[Saved entries]

——————

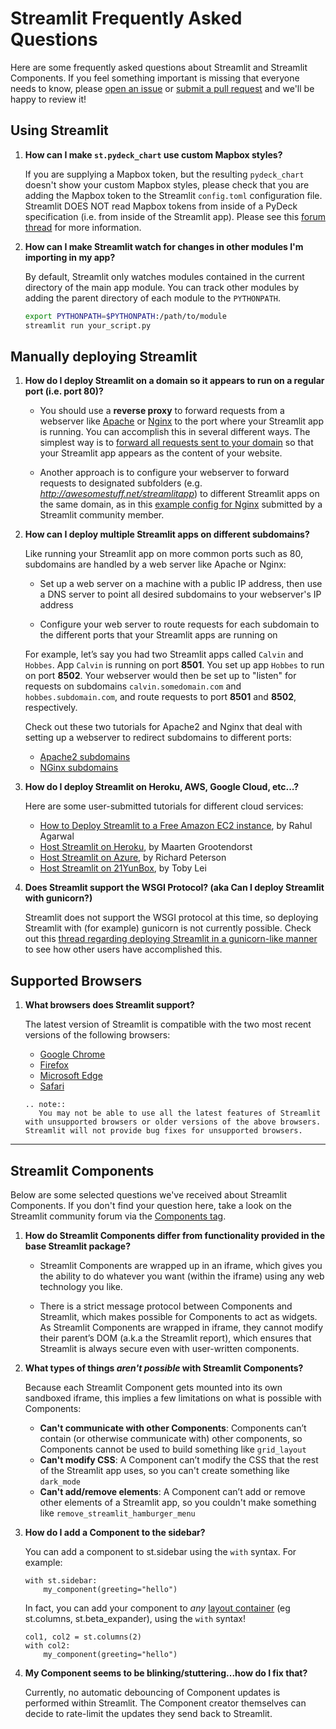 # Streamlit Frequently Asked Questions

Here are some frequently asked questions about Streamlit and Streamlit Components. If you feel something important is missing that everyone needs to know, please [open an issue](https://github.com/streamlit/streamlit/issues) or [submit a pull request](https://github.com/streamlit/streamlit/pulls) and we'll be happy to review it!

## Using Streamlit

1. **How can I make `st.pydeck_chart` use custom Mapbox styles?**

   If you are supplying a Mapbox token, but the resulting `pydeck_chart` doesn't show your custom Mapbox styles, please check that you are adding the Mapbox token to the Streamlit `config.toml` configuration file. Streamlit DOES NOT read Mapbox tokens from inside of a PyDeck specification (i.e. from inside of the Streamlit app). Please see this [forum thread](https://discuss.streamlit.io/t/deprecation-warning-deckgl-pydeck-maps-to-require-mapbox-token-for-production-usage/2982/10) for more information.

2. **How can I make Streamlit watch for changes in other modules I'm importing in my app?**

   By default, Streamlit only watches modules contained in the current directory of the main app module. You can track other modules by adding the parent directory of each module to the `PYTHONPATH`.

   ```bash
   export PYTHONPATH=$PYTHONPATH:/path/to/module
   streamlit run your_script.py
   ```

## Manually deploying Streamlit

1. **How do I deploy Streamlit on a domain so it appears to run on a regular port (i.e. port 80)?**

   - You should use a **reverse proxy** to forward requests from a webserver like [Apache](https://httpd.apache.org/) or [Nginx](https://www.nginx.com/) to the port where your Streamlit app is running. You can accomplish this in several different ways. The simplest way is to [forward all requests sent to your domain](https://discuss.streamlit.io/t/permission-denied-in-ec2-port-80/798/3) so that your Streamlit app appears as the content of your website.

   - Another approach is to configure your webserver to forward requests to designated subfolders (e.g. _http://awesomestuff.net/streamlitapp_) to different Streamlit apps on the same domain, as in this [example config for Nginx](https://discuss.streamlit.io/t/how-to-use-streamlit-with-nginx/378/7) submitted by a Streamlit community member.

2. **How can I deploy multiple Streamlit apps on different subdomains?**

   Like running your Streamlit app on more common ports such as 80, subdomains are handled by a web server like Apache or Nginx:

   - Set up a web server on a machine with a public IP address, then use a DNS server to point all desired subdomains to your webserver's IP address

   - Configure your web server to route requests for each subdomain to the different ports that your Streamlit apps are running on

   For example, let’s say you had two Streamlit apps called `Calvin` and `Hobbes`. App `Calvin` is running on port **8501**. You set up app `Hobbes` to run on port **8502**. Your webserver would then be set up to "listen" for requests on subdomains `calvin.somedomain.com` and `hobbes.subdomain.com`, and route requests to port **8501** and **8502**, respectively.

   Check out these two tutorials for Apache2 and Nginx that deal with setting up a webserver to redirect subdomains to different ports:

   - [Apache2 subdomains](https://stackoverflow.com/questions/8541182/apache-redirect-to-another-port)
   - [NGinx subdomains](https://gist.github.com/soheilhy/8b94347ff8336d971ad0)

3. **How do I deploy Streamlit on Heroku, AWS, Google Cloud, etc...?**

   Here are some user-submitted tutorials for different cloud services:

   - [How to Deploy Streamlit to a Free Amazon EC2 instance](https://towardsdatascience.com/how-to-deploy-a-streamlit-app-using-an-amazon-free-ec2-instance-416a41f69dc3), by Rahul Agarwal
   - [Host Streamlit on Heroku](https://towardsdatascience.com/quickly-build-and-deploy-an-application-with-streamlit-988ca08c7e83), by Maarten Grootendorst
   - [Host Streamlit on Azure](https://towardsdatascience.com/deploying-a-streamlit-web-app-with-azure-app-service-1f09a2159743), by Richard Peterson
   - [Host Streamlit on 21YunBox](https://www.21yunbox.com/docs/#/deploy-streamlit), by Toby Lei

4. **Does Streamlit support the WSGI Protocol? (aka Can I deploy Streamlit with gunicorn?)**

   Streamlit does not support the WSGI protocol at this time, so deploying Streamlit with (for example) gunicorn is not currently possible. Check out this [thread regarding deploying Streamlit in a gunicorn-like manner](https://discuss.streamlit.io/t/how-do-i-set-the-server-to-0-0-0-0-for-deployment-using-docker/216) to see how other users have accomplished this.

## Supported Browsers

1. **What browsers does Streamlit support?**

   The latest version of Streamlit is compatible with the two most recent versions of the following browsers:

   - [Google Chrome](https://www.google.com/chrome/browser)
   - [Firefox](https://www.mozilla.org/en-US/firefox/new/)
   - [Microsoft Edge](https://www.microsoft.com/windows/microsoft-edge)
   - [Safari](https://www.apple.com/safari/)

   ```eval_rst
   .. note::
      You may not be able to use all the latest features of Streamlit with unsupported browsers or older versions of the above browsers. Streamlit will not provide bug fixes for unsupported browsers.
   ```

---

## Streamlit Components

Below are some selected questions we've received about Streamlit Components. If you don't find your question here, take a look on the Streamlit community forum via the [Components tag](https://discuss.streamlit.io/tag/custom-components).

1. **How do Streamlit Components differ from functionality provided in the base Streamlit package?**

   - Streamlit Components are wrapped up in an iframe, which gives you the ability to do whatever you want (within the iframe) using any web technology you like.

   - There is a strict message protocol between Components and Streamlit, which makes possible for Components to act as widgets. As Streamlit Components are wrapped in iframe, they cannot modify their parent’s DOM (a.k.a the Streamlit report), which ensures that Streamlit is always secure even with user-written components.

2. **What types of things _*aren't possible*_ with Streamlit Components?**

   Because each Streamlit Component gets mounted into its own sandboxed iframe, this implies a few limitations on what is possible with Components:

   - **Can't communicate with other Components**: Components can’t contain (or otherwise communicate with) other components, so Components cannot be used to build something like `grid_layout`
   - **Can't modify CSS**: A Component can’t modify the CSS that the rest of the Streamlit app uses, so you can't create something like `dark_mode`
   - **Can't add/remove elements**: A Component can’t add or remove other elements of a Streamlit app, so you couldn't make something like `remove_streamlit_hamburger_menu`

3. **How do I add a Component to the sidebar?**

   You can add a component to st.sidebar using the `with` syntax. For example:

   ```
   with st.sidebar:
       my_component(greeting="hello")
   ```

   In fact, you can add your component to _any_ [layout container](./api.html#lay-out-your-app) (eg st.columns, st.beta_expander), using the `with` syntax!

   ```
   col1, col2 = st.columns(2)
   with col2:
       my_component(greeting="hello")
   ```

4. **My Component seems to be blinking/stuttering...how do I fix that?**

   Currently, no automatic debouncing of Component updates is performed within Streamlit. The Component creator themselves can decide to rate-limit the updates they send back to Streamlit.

——————

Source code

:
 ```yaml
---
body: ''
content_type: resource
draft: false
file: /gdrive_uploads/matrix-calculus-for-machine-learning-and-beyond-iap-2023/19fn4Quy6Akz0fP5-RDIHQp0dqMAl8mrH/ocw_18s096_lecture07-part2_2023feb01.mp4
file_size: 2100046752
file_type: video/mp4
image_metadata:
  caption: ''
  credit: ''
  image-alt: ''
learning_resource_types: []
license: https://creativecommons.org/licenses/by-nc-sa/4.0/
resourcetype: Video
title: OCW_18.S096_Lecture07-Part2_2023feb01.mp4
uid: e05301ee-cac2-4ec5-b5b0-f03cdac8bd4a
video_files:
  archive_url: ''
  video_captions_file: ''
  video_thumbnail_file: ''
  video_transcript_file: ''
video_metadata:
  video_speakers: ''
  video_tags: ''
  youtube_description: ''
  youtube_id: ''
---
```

——————

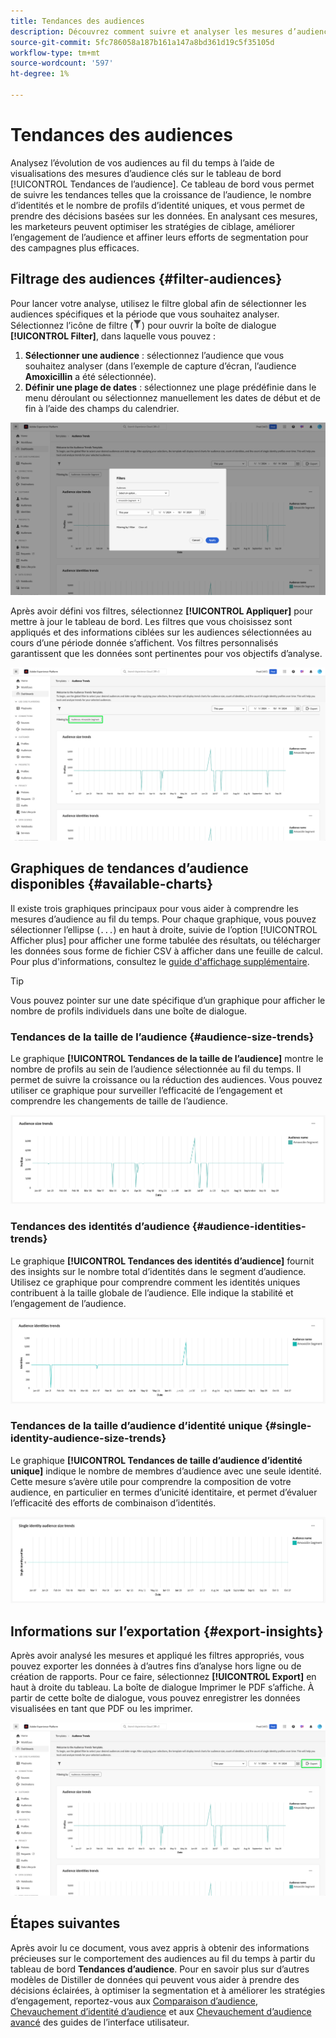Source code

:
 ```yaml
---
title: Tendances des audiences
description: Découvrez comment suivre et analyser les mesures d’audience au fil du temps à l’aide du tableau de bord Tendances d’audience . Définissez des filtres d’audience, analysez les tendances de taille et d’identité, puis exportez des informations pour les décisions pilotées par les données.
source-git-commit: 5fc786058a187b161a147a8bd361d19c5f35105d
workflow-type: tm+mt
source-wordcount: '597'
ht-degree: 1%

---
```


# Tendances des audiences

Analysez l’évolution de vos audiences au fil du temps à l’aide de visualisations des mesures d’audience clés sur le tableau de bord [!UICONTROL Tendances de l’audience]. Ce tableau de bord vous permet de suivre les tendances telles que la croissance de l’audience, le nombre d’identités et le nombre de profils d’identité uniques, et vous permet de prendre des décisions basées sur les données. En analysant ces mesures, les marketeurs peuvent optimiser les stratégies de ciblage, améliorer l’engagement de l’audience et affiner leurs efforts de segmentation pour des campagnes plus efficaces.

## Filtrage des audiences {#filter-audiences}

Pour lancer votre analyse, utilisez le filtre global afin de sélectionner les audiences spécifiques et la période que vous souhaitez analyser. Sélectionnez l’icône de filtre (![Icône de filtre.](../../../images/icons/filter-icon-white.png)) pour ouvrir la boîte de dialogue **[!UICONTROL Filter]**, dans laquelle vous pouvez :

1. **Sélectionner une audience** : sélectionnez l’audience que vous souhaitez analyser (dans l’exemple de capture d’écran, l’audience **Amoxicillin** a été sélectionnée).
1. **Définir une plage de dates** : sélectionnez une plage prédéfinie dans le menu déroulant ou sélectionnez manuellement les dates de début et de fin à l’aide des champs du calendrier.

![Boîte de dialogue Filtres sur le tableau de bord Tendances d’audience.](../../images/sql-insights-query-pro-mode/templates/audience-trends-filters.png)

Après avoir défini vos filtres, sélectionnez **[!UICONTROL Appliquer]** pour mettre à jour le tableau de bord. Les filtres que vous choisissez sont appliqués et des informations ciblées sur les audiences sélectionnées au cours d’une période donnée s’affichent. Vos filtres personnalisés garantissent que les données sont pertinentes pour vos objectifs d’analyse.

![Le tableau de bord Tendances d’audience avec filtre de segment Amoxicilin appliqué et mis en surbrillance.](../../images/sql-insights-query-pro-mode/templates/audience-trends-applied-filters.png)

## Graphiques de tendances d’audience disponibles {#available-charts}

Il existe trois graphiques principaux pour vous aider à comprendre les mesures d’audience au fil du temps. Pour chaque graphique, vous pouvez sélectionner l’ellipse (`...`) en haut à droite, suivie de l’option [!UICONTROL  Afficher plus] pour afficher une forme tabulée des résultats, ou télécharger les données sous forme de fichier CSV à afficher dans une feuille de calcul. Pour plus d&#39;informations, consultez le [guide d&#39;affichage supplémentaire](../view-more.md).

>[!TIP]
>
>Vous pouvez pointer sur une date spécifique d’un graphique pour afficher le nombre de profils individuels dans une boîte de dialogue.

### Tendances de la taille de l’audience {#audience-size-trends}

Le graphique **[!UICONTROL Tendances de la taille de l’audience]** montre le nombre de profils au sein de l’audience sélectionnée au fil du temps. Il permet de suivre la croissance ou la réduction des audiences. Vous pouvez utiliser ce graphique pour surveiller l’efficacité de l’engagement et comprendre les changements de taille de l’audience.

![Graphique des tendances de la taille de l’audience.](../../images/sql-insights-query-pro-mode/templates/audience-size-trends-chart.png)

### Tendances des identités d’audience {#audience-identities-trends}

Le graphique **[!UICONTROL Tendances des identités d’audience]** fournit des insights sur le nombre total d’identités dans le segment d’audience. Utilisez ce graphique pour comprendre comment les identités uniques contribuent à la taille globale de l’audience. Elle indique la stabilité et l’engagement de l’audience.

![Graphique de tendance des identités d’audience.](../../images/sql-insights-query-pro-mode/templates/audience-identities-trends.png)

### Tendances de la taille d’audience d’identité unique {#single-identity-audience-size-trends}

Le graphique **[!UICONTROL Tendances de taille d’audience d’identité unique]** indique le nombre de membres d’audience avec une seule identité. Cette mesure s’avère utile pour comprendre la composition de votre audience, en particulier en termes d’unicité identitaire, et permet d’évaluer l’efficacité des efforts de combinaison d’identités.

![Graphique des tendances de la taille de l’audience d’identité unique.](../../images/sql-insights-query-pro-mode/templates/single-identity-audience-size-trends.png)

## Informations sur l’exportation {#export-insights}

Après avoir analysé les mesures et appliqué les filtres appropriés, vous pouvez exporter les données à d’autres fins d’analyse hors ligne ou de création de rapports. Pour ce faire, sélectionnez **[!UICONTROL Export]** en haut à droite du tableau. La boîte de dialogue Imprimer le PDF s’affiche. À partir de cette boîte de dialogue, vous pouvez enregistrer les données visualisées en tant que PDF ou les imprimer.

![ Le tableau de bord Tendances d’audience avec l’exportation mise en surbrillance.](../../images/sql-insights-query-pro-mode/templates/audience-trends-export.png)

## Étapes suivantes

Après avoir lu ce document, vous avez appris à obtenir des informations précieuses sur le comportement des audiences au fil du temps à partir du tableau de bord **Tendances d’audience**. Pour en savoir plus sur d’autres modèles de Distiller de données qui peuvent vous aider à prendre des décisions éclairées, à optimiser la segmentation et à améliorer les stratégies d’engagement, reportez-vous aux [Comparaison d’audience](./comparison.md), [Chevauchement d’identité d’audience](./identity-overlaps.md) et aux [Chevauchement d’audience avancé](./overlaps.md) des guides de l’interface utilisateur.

——————

» Try it
Write out the lines above from the one with "# Streamlit Frequently Asked Questions" through the one with "1. **How can", ends included, exactly; no picture goes in.

» Solved problem
 # Streamlit Frequently Asked Questions

Here are some frequently asked questions about Streamlit and Streamlit Components. If you feel something important is missing that everyone needs to know, please [open an issue](https://github.com/streamlit/streamlit/issues) or [submit a pull request](https://github.com/streamlit/streamlit/pulls) and we'll be happy to review it!

## Using Streamlit

1. **How can I make `st.pydeck_chart` use custom Mapbox styles?**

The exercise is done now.